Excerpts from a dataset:
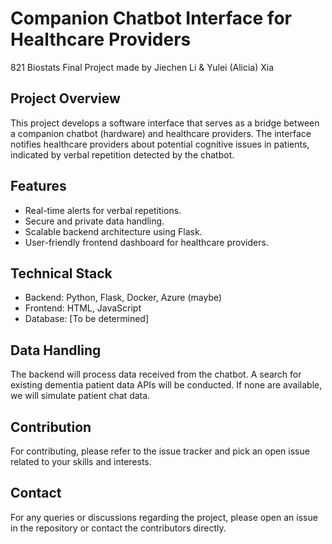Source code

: # Companion Chatbot Interface for Healthcare Providers
821 Biostats Final Project made by Jiechen Li & Yulei (Alicia) Xia

## Project Overview
This project develops a software interface that serves as a bridge between a companion chatbot (hardware) and healthcare providers. The interface notifies healthcare providers about potential cognitive issues in patients, indicated by verbal repetition detected by the chatbot.

## Features
- Real-time alerts for verbal repetitions.
- Secure and private data handling.
- Scalable backend architecture using Flask.
- User-friendly frontend dashboard for healthcare providers.

## Technical Stack
- Backend: Python, Flask, Docker, Azure (maybe)
- Frontend: HTML, JavaScript
- Database: [To be determined]

## Data Handling
The backend will process data received from the chatbot. A search for existing dementia patient data APIs will be conducted. If none are available, we will simulate patient chat data.

## Contribution
For contributing, please refer to the issue tracker and pick an open issue related to your skills and interests.

## Contact
For any queries or discussions regarding the project, please open an issue in the repository or contact the contributors directly.
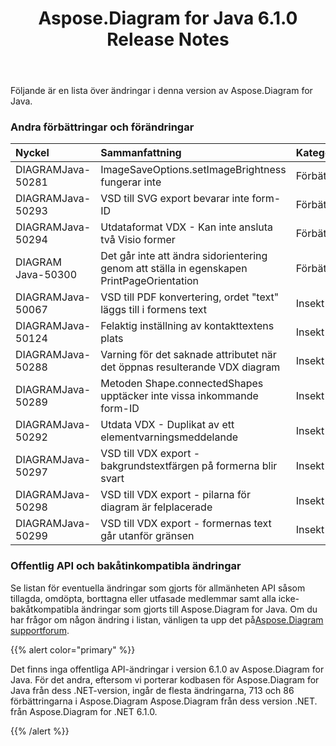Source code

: ﻿---
title: Aspose.Diagram for Java 6.1.0 Release Notes
type: docs
weight: 110
url: /sv/java/aspose-diagram-for-java-6-1-0-release-notes/
---
Följande är en lista över ändringar i denna version av Aspose.Diagram for Java.
### **Andra förbättringar och förändringar**

|**Nyckel** |**Sammanfattning** |**Kategori** |
|:- |:- |:- |
| DIAGRAMJava-50281| ImageSaveOptions.setImageBrightness fungerar inte| Förbättring|
|DIAGRAMJava-50293| VSD till SVG export bevarar inte form-ID| Förbättring|
| DIAGRAMJava-50294| Utdataformat VDX - Kan inte ansluta två Visio former| Förbättring|
| DIAGRAM Java-50300| Det går inte att ändra sidorientering genom att ställa in egenskapen PrintPageOrientation| Förbättring|
| DIAGRAMJava-50067| VSD till PDF konvertering, ordet "text" läggs till i formens text| Insekt|
| DIAGRAMJava-50124| Felaktig inställning av kontakttextens plats| Insekt|
| DIAGRAMJava-50288| Varning för det saknade attributet när det öppnas resulterande VDX diagram| Insekt|
| DIAGRAMJava-50289| Metoden Shape.connectedShapes upptäcker inte vissa inkommande form-ID| Insekt|
| DIAGRAMJava-50292| Utdata VDX - Duplikat av ett elementvarningsmeddelande| Insekt|
| DIAGRAMJava-50297| VSD till VDX export - bakgrundstextfärgen på formerna blir svart| Insekt|
| DIAGRAMJava-50298| VSD till VDX export - pilarna för diagram är felplacerade| Insekt|
|DIAGRAMJava-50299| VSD till VDX export - formernas text går utanför gränsen| Insekt|
### **Offentlig API och bakåtinkompatibla ändringar**
Se listan för eventuella ändringar som gjorts för allmänheten API såsom tillagda, omdöpta, borttagna eller utfasade medlemmar samt alla icke-bakåtkompatibla ändringar som gjorts till Aspose.Diagram for Java. Om du har frågor om någon ändring i listan, vänligen ta upp det på[Aspose.Diagram supportforum](https://forum.aspose.com/c/diagram/17).

{{% alert color="primary" %}} 

Det finns inga offentliga API-ändringar i version 6.1.0 av Aspose.Diagram for Java. För det andra, eftersom vi porterar kodbasen för Aspose.Diagram for Java från dess .NET-version, ingår de flesta ändringarna, 713 och 86 förbättringarna i Aspose.Diagram Aspose.Diagram från dess version .NET. från Aspose.Diagram for .NET 6.1.0.

{{% /alert %}}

## EXERCISE PROMPT
Could you print all of the entries exactly, skipping the images?

## TASK ANSWER
Source code

: # Companion Chatbot Interface for Healthcare Providers
821 Biostats Final Project made by Jiechen Li & Yulei (Alicia) Xia

## Project Overview
This project develops a software interface that serves as a bridge between a companion chatbot (hardware) and healthcare providers. The interface notifies healthcare providers about potential cognitive issues in patients, indicated by verbal repetition detected by the chatbot.

## Features
- Real-time alerts for verbal repetitions.
- Secure and private data handling.
- Scalable backend architecture using Flask.
- User-friendly frontend dashboard for healthcare providers.

## Technical Stack
- Backend: Python, Flask, Docker, Azure (maybe)
- Frontend: HTML, JavaScript
- Database: [To be determined]

## Data Handling
The backend will process data received from the chatbot. A search for existing dementia patient data APIs will be conducted. If none are available, we will simulate patient chat data.

## Contribution
For contributing, please refer to the issue tracker and pick an open issue related to your skills and interests.

## Contact
For any queries or discussions regarding the project, please open an issue in the repository or contact the contributors directly.
Source code

: ﻿---
title: Aspose.Diagram for Java 6.1.0 Release Notes
type: docs
weight: 110
url: /sv/java/aspose-diagram-for-java-6-1-0-release-notes/
---
Följande är en lista över ändringar i denna version av Aspose.Diagram for Java.
### **Andra förbättringar och förändringar**

|**Nyckel** |**Sammanfattning** |**Kategori** |
|:- |:- |:- |
| DIAGRAMJava-50281| ImageSaveOptions.setImageBrightness fungerar inte| Förbättring|
|DIAGRAMJava-50293| VSD till SVG export bevarar inte form-ID| Förbättring|
| DIAGRAMJava-50294| Utdataformat VDX - Kan inte ansluta två Visio former| Förbättring|
| DIAGRAM Java-50300| Det går inte att ändra sidorientering genom att ställa in egenskapen PrintPageOrientation| Förbättring|
| DIAGRAMJava-50067| VSD till PDF konvertering, ordet "text" läggs till i formens text| Insekt|
| DIAGRAMJava-50124| Felaktig inställning av kontakttextens plats| Insekt|
| DIAGRAMJava-50288| Varning för det saknade attributet när det öppnas resulterande VDX diagram| Insekt|
| DIAGRAMJava-50289| Metoden Shape.connectedShapes upptäcker inte vissa inkommande form-ID| Insekt|
| DIAGRAMJava-50292| Utdata VDX - Duplikat av ett elementvarningsmeddelande| Insekt|
| DIAGRAMJava-50297| VSD till VDX export - bakgrundstextfärgen på formerna blir svart| Insekt|
| DIAGRAMJava-50298| VSD till VDX export - pilarna för diagram är felplacerade| Insekt|
|DIAGRAMJava-50299| VSD till VDX export - formernas text går utanför gränsen| Insekt|
### **Offentlig API och bakåtinkompatibla ändringar**
Se listan för eventuella ändringar som gjorts för allmänheten API såsom tillagda, omdöpta, borttagna eller utfasade medlemmar samt alla icke-bakåtkompatibla ändringar som gjorts till Aspose.Diagram for Java. Om du har frågor om någon ändring i listan, vänligen ta upp det på[Aspose.Diagram supportforum](https://forum.aspose.com/c/diagram/17).

{{% alert color="primary" %}} 

Det finns inga offentliga API-ändringar i version 6.1.0 av Aspose.Diagram for Java. För det andra, eftersom vi porterar kodbasen för Aspose.Diagram for Java från dess .NET-version, ingår de flesta ändringarna, 713 och 86 förbättringarna i Aspose.Diagram Aspose.Diagram från dess version .NET. från Aspose.Diagram for .NET 6.1.0.

{{% /alert %}}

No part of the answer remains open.